Institute for Integrative Biology of the Cell (I2BC), CEA, CNRS, Univ. Paris-Sud, Université Paris-Saclay, Gif-sur-Yvette, Cedex, 91198, France.
Hospital del Mar Research Institute, Barcelona, Spain.
Genome Biol. 2024 Oct 14;25(1):268. doi: 10.1186/s13059-024-03403-7.
Pervasive translation is a widespread phenomenon that plays a critical role in the emergence of novel microproteins, but the diversity of translation patterns contributing to their generation remains unclear.
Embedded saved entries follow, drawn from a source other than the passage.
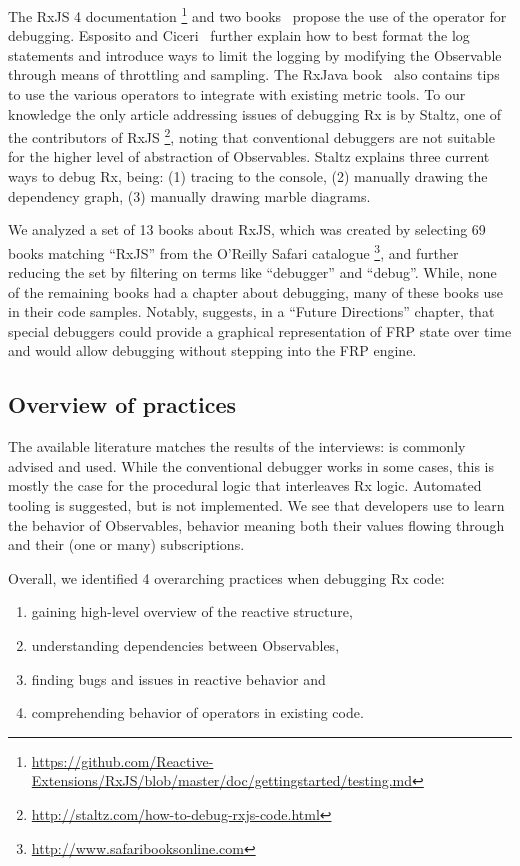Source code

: The RxJS 4 documentation%
\footnote{ \url{https://github.com/Reactive-Extensions/RxJS/blob/master/doc/gettingstarted/testing.md}
} and two books~\cite{esposito2016reactive,rxjavabook2016} propose the
use of the  operator for debugging.  Esposito and Ciceri~\cite{esposito2016reactive}
further explain how to best format the log statements and introduce ways
to limit the logging by modifying the Observable through means of
throttling and sampling.  The RxJava book~\cite{rxjavabook2016} also
contains tips to use the various  operators to integrate with
existing metric tools.  To our knowledge the only article addressing
issues of debugging Rx is by Staltz, one of the contributors of RxJS%
\footnote{\url{http://staltz.com/how-to-debug-rxjs-code.html}}, noting
that conventional debuggers are not suitable for the higher level of
abstraction of Observables.  Staltz explains three current ways to debug
Rx, being:  (1) tracing to the console, (2) manually drawing the
dependency graph, (3) manually drawing marble diagrams.

We analyzed a set of 13 books about RxJS, which was created by selecting
69 books matching ``RxJS'' from the O'Reilly Safari catalogue%
\footnote{\url{http://www.safaribooksonline.com}}, and further reducing
the set by filtering on terms like ``debugger'' and ``debug''.  While,
none of the remaining books had a chapter about debugging, many of these
books use \printfdebugging{} in their code samples.  Notably,\cite{frpbook2016}
suggests, in a ``Future Directions'' chapter, that special debuggers
could provide a graphical representation of FRP state over time and
would allow debugging without stepping into the FRP engine.

\subsection{Overview of practices} The available literature matches the
results of the interviews:  \printfdebugging{} is commonly advised and
used.  While the conventional debugger works in some cases, this is
mostly the case for the procedural logic that interleaves Rx logic.
Automated tooling is suggested, but is not implemented.  We see that
developers use \printfdebugging{} to learn the behavior of Observables,
behavior meaning both their values flowing through and their (one or
many) subscriptions.

Overall, we identified 4 overarching practices when debugging Rx code:
\begin{enumerate}
        \itemsep0em
    \item[(1)]
        gaining high-level overview of the reactive structure,
    \item[(2)]
        understanding dependencies between Observables,
    \item[(3)]
        finding bugs and issues in reactive behavior and
    \item[(4)]
        comprehending behavior of operators in existing code.
\end{enumerate}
Based on 54 ribosome profiling (Ribo-Seq) datasets, we investigated the yeast Ribo-Seq landscape using a representation framework that allows the comprehensive inventory and classification of the entire diversity of Ribo-Seq signals, including non-canonical ones.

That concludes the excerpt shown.